[Opening Materials provided section]
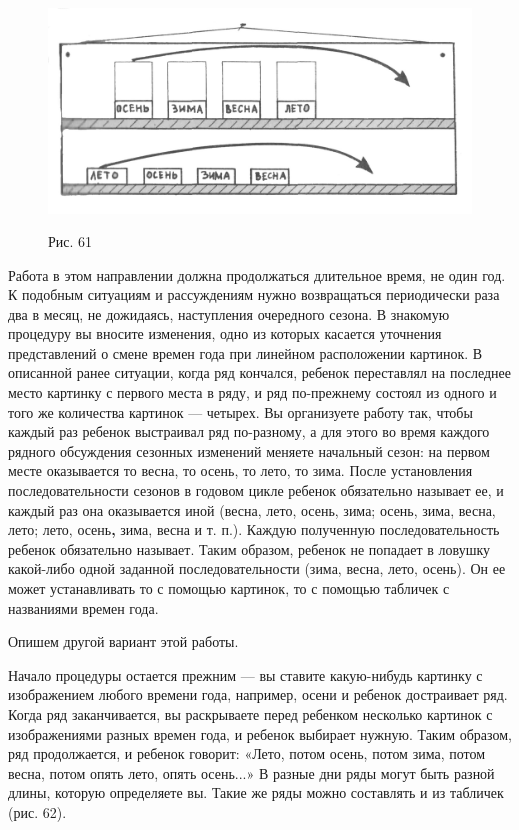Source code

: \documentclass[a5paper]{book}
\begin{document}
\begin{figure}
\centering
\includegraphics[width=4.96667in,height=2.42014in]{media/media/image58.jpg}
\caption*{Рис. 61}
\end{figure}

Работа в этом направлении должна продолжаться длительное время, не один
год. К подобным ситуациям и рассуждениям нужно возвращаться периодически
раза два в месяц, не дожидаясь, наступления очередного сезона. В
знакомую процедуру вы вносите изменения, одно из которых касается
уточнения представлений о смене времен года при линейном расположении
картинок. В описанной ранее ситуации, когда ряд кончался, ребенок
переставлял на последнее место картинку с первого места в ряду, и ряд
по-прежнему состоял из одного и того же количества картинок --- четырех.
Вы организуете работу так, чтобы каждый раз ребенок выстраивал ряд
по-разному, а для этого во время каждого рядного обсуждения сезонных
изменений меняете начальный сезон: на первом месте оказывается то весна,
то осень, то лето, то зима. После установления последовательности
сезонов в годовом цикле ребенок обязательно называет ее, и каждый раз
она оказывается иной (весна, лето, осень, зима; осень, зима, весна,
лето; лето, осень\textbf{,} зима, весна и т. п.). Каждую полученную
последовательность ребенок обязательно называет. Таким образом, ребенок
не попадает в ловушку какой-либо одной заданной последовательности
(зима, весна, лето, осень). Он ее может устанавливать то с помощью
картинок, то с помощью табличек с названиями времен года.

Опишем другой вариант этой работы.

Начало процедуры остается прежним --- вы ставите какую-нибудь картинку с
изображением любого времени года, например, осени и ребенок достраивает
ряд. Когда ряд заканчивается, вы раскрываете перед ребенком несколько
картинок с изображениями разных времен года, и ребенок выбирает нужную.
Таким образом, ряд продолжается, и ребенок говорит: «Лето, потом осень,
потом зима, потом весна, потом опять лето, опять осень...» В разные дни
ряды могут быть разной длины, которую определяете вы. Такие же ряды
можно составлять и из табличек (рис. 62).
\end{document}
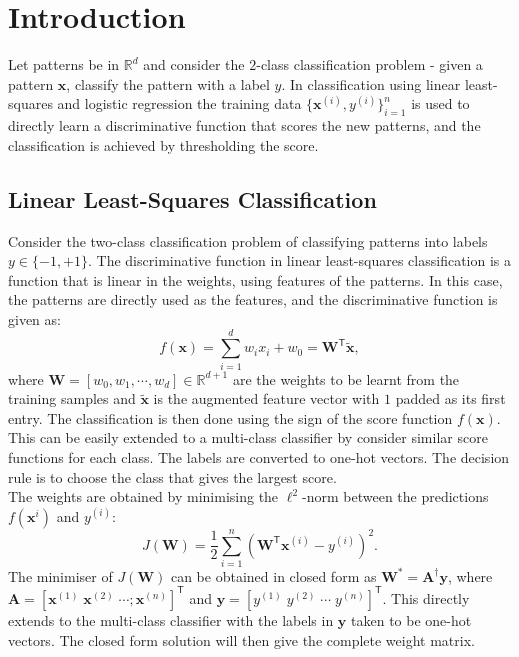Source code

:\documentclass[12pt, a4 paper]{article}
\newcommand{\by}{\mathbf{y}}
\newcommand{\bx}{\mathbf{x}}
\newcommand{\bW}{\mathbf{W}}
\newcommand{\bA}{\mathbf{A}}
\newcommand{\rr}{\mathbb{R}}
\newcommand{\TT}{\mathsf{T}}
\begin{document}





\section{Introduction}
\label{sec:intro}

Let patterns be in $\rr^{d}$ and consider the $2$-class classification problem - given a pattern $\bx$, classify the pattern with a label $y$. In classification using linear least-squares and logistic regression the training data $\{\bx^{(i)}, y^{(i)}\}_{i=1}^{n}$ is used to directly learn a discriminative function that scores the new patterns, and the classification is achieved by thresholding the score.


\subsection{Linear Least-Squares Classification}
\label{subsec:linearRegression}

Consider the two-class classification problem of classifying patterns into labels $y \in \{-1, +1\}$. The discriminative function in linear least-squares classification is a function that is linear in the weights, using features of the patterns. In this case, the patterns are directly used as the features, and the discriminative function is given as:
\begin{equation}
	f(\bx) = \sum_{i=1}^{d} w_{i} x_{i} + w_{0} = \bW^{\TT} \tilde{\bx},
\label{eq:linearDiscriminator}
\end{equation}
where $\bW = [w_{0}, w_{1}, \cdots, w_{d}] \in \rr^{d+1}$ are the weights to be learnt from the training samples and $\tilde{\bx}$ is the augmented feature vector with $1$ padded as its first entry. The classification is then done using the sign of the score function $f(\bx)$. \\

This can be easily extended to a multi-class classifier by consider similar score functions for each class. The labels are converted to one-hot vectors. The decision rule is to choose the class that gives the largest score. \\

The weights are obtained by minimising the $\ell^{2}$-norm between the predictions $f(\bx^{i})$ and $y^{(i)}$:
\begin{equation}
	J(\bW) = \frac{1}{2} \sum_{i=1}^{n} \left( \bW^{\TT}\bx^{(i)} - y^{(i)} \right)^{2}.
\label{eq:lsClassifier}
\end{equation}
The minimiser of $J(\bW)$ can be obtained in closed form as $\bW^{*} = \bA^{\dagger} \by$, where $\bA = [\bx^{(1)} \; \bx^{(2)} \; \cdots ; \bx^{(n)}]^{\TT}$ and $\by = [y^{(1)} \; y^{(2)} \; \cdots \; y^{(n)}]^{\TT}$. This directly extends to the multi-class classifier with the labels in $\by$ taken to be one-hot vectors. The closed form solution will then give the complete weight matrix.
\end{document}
[Closing Materials provided section]
[Opening Materials provided section]
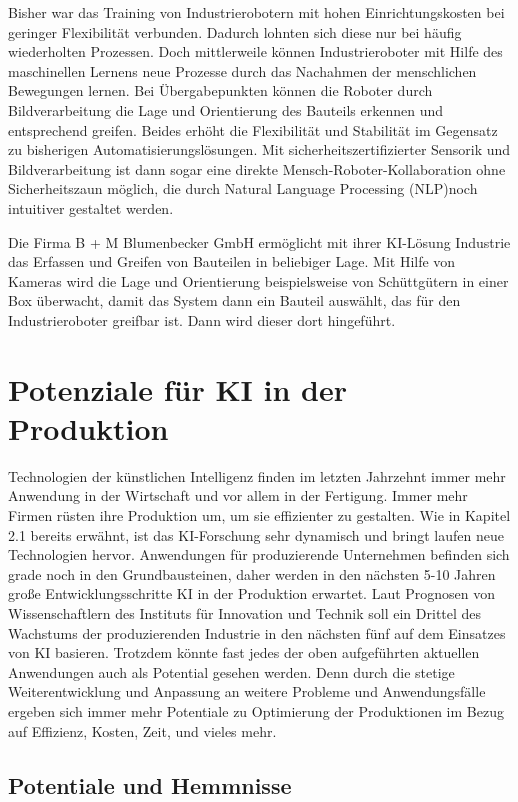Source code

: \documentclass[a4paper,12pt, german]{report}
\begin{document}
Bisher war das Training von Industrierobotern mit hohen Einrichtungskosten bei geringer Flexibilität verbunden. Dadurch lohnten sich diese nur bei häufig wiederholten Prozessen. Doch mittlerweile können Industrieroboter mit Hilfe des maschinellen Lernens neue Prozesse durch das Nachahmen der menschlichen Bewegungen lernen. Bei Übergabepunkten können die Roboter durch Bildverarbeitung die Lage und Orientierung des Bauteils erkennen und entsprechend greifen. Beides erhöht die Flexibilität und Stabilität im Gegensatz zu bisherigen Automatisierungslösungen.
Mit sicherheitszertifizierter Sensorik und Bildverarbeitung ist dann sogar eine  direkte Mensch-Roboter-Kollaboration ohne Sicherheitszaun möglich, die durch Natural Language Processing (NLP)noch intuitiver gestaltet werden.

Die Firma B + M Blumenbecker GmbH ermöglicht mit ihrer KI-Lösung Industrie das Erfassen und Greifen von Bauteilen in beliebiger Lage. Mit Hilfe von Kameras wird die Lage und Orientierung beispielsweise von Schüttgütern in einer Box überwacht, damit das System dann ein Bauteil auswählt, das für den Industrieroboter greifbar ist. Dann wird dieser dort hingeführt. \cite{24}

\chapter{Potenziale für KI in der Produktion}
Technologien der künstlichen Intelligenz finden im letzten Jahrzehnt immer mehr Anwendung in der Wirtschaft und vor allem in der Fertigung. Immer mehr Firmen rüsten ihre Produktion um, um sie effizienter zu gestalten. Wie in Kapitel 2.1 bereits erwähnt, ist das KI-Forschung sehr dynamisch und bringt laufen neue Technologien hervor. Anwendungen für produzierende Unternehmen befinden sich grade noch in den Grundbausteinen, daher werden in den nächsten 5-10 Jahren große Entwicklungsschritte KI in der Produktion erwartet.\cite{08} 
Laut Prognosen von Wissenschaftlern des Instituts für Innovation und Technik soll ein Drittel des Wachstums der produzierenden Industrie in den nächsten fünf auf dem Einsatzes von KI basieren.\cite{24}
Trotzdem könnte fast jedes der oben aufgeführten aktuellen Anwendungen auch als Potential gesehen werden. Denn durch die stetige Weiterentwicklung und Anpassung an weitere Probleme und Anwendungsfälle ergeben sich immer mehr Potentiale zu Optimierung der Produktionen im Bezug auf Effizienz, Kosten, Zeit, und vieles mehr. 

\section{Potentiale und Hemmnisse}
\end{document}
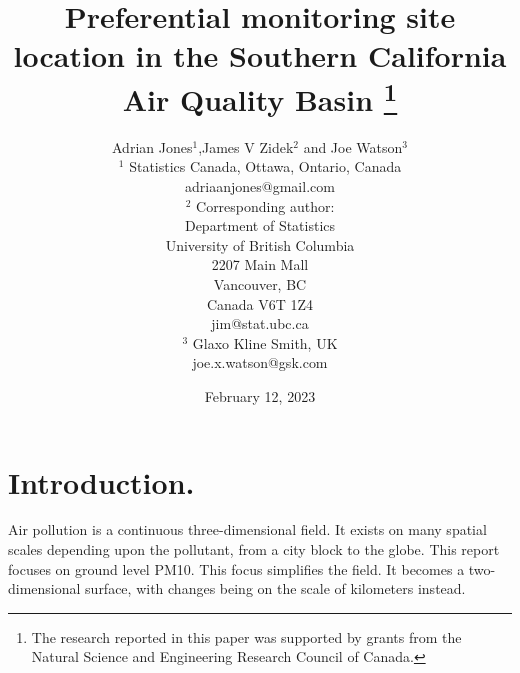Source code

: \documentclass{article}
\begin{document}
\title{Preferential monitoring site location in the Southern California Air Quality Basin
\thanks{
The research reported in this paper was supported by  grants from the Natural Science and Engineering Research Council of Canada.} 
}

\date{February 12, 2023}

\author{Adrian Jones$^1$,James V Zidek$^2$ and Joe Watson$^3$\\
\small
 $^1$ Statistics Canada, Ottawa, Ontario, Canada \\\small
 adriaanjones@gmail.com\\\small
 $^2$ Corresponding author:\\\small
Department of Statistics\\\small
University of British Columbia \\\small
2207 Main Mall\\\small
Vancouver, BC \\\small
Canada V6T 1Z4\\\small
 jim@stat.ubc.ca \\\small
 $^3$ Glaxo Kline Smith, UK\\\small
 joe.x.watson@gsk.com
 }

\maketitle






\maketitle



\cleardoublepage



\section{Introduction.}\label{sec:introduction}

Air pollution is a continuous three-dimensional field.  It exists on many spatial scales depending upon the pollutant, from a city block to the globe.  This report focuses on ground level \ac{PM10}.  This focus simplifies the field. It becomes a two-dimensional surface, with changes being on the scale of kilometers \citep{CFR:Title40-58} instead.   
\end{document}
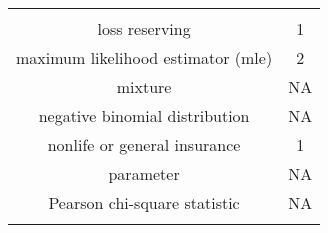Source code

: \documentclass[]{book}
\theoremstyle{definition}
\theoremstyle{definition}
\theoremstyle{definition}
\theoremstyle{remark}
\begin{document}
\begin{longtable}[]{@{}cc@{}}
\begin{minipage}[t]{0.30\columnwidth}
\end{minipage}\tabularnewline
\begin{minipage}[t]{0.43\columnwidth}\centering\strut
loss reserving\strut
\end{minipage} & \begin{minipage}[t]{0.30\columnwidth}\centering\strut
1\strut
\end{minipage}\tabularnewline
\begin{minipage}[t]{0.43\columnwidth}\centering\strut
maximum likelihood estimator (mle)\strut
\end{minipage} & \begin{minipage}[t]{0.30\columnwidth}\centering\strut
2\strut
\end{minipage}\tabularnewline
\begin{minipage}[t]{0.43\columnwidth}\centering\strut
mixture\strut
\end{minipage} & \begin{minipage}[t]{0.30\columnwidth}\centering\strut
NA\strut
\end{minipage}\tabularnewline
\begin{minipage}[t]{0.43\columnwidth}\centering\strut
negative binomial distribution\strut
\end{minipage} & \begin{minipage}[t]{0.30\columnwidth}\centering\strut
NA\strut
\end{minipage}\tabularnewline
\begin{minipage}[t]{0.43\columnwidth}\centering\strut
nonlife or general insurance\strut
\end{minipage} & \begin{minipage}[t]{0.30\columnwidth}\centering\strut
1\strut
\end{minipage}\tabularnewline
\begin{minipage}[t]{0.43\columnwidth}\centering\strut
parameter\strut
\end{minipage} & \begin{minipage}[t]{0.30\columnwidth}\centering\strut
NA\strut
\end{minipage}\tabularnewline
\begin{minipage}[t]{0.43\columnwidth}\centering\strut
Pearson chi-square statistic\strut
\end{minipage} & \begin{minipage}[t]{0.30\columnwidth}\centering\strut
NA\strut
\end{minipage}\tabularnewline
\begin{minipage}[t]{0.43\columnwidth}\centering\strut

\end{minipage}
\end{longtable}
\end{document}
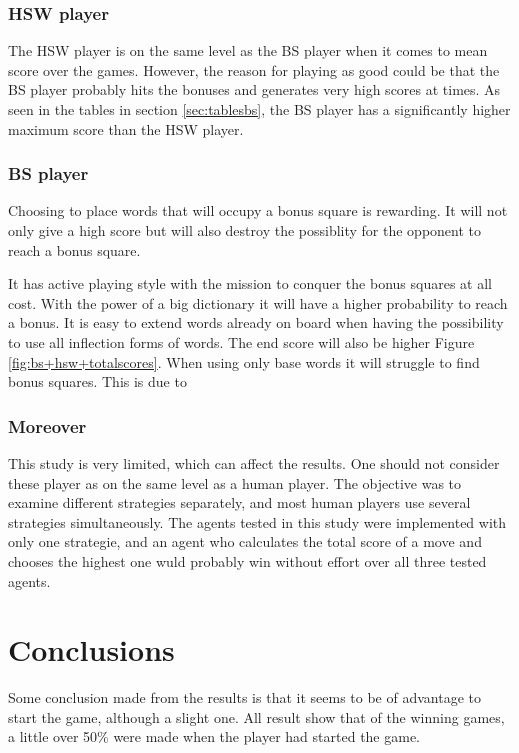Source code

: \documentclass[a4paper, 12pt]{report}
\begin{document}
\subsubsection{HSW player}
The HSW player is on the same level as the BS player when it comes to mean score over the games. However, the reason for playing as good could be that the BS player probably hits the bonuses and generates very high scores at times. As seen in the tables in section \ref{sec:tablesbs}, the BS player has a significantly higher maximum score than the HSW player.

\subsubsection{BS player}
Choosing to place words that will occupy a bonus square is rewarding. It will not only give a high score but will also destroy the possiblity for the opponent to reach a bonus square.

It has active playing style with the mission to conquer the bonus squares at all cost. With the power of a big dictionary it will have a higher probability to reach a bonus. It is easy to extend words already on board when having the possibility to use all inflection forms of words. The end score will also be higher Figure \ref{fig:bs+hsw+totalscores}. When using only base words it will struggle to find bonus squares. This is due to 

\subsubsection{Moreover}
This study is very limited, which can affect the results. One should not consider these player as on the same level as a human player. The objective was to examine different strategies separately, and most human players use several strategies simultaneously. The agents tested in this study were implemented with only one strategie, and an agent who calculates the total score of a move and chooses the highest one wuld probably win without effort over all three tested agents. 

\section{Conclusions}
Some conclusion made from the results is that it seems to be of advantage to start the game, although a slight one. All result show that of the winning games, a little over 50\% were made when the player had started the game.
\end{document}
[Closing Materials provided section]
[Opening Materials provided section]
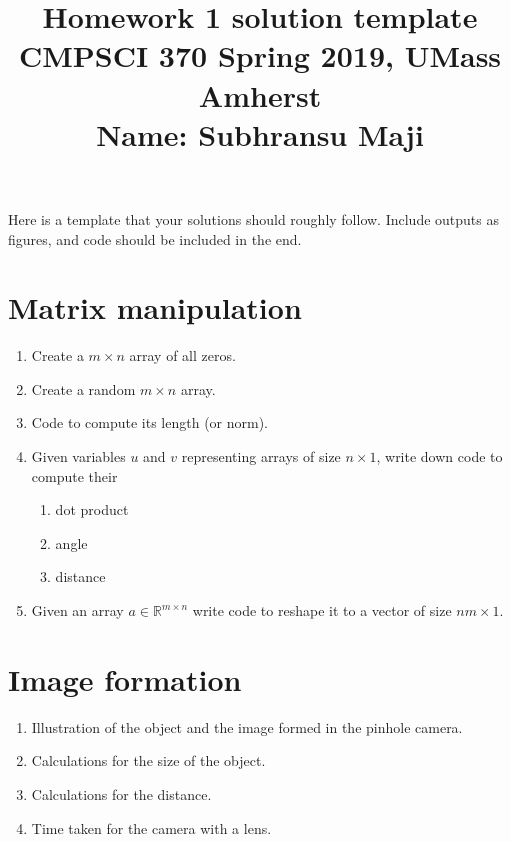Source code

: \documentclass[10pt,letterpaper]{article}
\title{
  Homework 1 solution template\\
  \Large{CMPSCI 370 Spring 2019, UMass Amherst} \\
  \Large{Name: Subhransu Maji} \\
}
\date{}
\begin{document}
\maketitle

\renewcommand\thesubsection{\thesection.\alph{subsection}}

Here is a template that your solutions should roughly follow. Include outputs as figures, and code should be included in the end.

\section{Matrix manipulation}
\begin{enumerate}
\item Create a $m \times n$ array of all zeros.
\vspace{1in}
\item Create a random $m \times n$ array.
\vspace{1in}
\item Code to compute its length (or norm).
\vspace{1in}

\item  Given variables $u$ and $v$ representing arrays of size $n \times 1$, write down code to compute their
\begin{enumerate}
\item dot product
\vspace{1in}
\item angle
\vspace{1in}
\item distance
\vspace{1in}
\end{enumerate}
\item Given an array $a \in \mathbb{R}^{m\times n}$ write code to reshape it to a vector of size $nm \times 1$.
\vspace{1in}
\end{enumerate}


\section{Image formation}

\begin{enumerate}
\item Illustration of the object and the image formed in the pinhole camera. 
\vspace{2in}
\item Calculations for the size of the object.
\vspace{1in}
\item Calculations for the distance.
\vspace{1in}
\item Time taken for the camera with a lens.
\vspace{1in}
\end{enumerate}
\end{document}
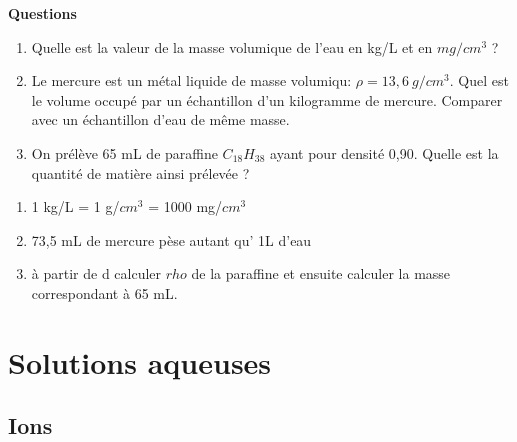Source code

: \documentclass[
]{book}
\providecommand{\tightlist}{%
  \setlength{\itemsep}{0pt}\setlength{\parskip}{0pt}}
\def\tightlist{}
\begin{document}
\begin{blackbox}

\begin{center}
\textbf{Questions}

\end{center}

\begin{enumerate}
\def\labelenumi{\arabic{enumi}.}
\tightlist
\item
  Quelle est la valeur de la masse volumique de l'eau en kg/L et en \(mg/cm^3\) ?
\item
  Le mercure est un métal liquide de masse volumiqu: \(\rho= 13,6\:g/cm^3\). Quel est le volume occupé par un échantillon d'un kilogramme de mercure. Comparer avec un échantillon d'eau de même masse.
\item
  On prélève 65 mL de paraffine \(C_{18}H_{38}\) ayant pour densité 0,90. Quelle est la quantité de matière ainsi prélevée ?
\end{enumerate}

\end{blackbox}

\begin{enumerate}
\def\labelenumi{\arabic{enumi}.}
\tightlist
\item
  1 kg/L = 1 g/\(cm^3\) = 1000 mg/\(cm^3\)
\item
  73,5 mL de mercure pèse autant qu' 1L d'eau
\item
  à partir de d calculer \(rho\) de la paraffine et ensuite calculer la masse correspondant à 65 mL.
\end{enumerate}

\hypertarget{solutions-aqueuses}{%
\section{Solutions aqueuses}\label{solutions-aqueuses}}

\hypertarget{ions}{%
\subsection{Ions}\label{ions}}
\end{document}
[Closing Materials provided section]
Required work ▸
Determine the number of lines in the entries above where the string "write" appears. Answer with the number alone.

Result of the exercise ▸
2